[Opening SOURCE MATERIAL section]

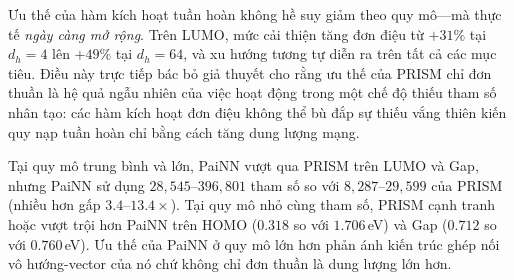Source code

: \documentclass[10pt,twocolumn,letterpaper]{article}
\begin{document}
\begin{table}[h]
\centering
\small
\caption{\textbf{Phân tích Cắt bỏ Mở rộng Tham số} ($N = 1{,}000$, 3 hạt giống). PRISM so với Bản song sinh Cổ điển khi tăng số chiều ẩn. PRISM và Bản song sinh khớp cùng số lượng tham số tại từng quy mô. Ưu thế của hàm kích hoạt tuần hoàn \textit{tăng trưởng} cùng dung lượng mô hình. PaiNN được đưa ra để tham khảo (không cùng số tham số).}
\label{tab:param_scaling}
\end{table}

Ưu thế của hàm kích hoạt tuần hoàn không hề suy giảm theo quy mô---mà thực tế \textit{ngày càng mở rộng}. Trên LUMO, mức cải thiện tăng đơn điệu từ $+31\%$ tại $d_h = 4$ lên $+49\%$ tại $d_h = 64$, và xu hướng tương tự diễn ra trên tất cả các mục tiêu. Điều này trực tiếp bác bỏ giả thuyết cho rằng ưu thế của PRISM chỉ đơn thuần là hệ quả ngẫu nhiên của việc hoạt động trong một chế độ thiếu tham số nhân tạo: các hàm kích hoạt đơn điệu không thể bù đắp sự thiếu vắng thiên kiến quy nạp tuần hoàn chỉ bằng cách tăng dung lượng mạng.

Tại quy mô trung bình và lớn, PaiNN vượt qua PRISM trên LUMO và Gap, nhưng PaiNN sử dụng $28{,}545$--$396{,}801$ tham số so với $8{,}287$--$29{,}599$ của PRISM (nhiều hơn gấp $3.4$--$13.4\times$). Tại quy mô nhỏ cùng tham số, PRISM cạnh tranh hoặc vượt trội hơn PaiNN trên HOMO ($0.318$ so với $1.706$\,eV) và Gap ($0.712$ so với $0.760$\,eV). Ưu thế của PaiNN ở quy mô lớn hơn phản ánh kiến trúc ghép nối vô hướng-vector của nó chứ không chỉ đơn thuần là dung lượng lớn hơn.
\end{document}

[Closing SOURCE MATERIAL section]

#### TRY IT:
Please, without any pictures, print each entry exactly.

#### EXPECTED OUTPUT:
Source code

: \documentclass[10pt,twocolumn,letterpaper]{article}
\begin{document}
\begin{table}[h]
\centering
\small
\caption{\textbf{Phân tích Cắt bỏ Mở rộng Tham số} ($N = 1{,}000$, 3 hạt giống). PRISM so với Bản song sinh Cổ điển khi tăng số chiều ẩn. PRISM và Bản song sinh khớp cùng số lượng tham số tại từng quy mô. Ưu thế của hàm kích hoạt tuần hoàn \textit{tăng trưởng} cùng dung lượng mô hình. PaiNN được đưa ra để tham khảo (không cùng số tham số).}
\label{tab:param_scaling}
\end{table}

Ưu thế của hàm kích hoạt tuần hoàn không hề suy giảm theo quy mô---mà thực tế \textit{ngày càng mở rộng}. Trên LUMO, mức cải thiện tăng đơn điệu từ $+31\%$ tại $d_h = 4$ lên $+49\%$ tại $d_h = 64$, và xu hướng tương tự diễn ra trên tất cả các mục tiêu. Điều này trực tiếp bác bỏ giả thuyết cho rằng ưu thế của PRISM chỉ đơn thuần là hệ quả ngẫu nhiên của việc hoạt động trong một chế độ thiếu tham số nhân tạo: các hàm kích hoạt đơn điệu không thể bù đắp sự thiếu vắng thiên kiến quy nạp tuần hoàn chỉ bằng cách tăng dung lượng mạng.

Tại quy mô trung bình và lớn, PaiNN vượt qua PRISM trên LUMO và Gap, nhưng PaiNN sử dụng $28{,}545$--$396{,}801$ tham số so với $8{,}287$--$29{,}599$ của PRISM (nhiều hơn gấp $3.4$--$13.4\times$). Tại quy mô nhỏ cùng tham số, PRISM cạnh tranh hoặc vượt trội hơn PaiNN trên HOMO ($0.318$ so với $1.706$\,eV) và Gap ($0.712$ so với $0.760$\,eV). Ưu thế của PaiNN ở quy mô lớn hơn phản ánh kiến trúc ghép nối vô hướng-vector của nó chứ không chỉ đơn thuần là dung lượng lớn hơn.
\end{document}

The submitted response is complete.